Wenn ein Hausbrand die Server-Farm von Blizzard zerstört ist schonmal gar nichts futsch oder Blizzard könnte einpacken. Blizzard ist technisch gesehen gegen jeden Defekt gesichert, obwohl es bei Ihrer Wartungspolitik einen komplett anderen Eindruck vermittelt. Die ganze Software, Benutzerdaten, Konfigurationen etc. werden regelmässig gesichert und die Sicherungen werden extern beispielsweise in einer Bank aufbewahrt. Ebenfalls wird Blizzard einen Wartungsvertrag mit einem Lieferanten haben, welcher die defekte Hardware in weniger als 24h ersetzt.
Wenn also sagen wir mal ein Server von Blizzard den Geist aufgibt wird dieser inert 24h ersetzt, die ganze Software, Konfiguration und Benutzerdaten werden wieder eingespielt. Die Warscheinlichkeit, dass ein ganzer Server den Geist aufgibt, ist jedoch extrem gering. Es wird eher vorkommen, dass diverse Festplatten den Geist aufgeben. In diesem Fall hat Blizzard ein RAID System, wodurch sie die Festplatte einfach ersetzen können, ohne den Server neu zu starten. Eine Ersatzplatte wird ebenfalls im Lager von Blizzard vorhanden sein und es wird automatisch eine neue Platte beim Lieferanten nachbestellt.
Vielleicht haben sie sogar eine redundante Serverfarm für einen Ausfall, aber sowas wird eigentlich nur im Bankenwesen eingesetzt.


----------



## Davatar (21. Juni 2012)

-Scytale- schrieb:


> Nachdem ich, mehrfach, konstruktive Kritik geäussert habe, diese jedoch immer und immer wieder durch polemische und beleidigende Bemerkungen konsequent ignoriert wurden, machte sich mit der Zeit eine gewisse Frustration breit, welche in dieser Aussage ihren Katalysator fand.

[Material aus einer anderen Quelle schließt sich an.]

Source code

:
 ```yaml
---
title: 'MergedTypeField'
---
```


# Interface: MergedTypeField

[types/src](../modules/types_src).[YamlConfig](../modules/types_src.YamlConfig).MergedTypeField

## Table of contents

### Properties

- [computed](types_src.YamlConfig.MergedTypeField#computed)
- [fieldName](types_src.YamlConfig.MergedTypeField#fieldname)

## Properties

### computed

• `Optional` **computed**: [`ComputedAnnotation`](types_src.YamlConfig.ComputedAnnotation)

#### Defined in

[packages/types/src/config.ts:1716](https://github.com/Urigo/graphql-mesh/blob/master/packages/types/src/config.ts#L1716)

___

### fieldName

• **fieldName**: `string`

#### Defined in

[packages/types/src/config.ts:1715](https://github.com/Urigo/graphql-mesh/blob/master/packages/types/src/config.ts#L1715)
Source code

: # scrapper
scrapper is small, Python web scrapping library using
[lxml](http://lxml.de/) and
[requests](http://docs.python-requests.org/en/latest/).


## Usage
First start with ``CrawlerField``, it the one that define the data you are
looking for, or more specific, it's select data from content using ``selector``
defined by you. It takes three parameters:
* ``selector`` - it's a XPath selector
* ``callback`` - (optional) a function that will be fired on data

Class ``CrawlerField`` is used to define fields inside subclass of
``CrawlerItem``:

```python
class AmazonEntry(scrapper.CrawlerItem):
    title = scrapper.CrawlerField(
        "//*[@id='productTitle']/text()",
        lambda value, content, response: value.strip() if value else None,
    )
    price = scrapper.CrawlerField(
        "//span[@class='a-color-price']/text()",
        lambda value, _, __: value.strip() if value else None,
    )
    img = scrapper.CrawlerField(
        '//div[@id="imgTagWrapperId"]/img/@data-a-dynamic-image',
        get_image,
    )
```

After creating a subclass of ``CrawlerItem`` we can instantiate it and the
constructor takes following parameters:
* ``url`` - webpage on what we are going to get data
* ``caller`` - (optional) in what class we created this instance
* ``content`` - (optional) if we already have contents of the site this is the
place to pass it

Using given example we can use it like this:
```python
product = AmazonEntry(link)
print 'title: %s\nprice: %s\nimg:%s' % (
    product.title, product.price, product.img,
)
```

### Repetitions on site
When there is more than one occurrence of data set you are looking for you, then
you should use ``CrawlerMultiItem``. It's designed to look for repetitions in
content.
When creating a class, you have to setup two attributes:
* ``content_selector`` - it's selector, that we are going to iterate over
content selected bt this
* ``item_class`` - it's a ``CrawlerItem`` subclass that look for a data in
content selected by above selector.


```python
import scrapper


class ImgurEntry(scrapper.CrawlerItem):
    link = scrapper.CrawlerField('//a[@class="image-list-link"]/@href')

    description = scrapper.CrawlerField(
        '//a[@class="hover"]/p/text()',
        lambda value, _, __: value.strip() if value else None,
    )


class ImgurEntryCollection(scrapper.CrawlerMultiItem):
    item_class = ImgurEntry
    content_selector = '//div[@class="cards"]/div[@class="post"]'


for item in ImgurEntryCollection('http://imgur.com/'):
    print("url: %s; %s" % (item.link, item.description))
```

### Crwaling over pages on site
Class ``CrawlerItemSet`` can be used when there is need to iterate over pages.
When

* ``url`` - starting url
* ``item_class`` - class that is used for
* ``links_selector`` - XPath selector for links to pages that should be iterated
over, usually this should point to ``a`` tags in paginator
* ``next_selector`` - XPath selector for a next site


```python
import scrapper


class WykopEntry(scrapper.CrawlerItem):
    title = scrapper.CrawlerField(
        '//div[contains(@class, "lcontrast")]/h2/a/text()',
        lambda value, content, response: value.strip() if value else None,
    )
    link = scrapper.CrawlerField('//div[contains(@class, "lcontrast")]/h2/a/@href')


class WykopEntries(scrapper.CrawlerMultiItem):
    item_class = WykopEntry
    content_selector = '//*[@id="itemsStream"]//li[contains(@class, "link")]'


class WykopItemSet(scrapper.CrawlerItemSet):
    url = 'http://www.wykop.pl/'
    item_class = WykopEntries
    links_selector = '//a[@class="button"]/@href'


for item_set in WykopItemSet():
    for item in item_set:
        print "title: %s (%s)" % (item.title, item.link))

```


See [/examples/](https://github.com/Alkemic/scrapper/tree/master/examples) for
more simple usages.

Verständlich. Ich war mir auch nur nicht wirklich sicher, was genau Deine Aussage nun bedeutet und ob Du jetzt meinen Argumenten für- oder widersprichst. Daher war ich verwirrt und konnte mit Deiner Aussage nix anfangen ^^



Yinj schrieb:


> Also:1. Ähm ja... bestimmt


2. Sicherlich! Du kannst in dem Spiel super farmen! du bekommst sogar en Buff dafür! Und wo wirst du da in deinen Möglichkeiten eingeschränkt? Weil du jetzt mit dem Gedanken zu kämpfen hast: Auktionshaus oder Farmen?[/QUOTE]Ja klar kannst Du super farmen, wenn Du überhaupt erst mal an 5 Nepharem-Stacks gekommen bist. Dann spielst ja auch gar keine Rolle mehr, wo man was killt, denn schliesslich sind die Dropchancen bei sämtlichen Elite-Gegnern im selben Akt genau gleich und zwar genau gleich gegenüber allen Waffen- und Rüstungsarten dies gibt. Das ist genau der Punkt. In Diablo 2 gabs gewisse Orte, an denen die Gegner bessere Dropchancen gewissen Items gegenüber und schlechtere Dropchancen anderen Items gegenüber hatten. Somit war der Anreiz gross, andere Gebiete abzufarmen, weil dort halt anderes Zeug droppte. Die Fragen die man sich stellte waren beispielsweise:
_"Was für Items kann dieses Monster eigentlich droppen? Wer droppt mein Traumgegenstand mit der höchsten Wahrscheinlichkeit ? Warum finde ich immer nur Brustpanzer ? Und kann Mephisto wirklich keine Windforce droppen?"
_Heute hingegen droppt überall das selbe Zeug und die Stats sind immer ausgewürfelt. Ich kann die Drops null beeinflussen, weder durchs Killen bestimmter Monsterarten, noch an bestimmten Monsterorten. Heute ists einfach so: sobald man nen Akt auf Farmstatus hat, farmt man nur noch dort...bis man den nächsten auf Farmstatus hat. Nehmen wir mal an, Inferno Akt 4 wäre für mich ein Kinderspiel und abfarmen ginge in ner halben Stunde, welchen Anreiz hätt ich dann noch, in irgend nem andern Akt zu farmen? Keinen. Ergo sind meine Farmmöglichkeiten absolut eingeschränkt.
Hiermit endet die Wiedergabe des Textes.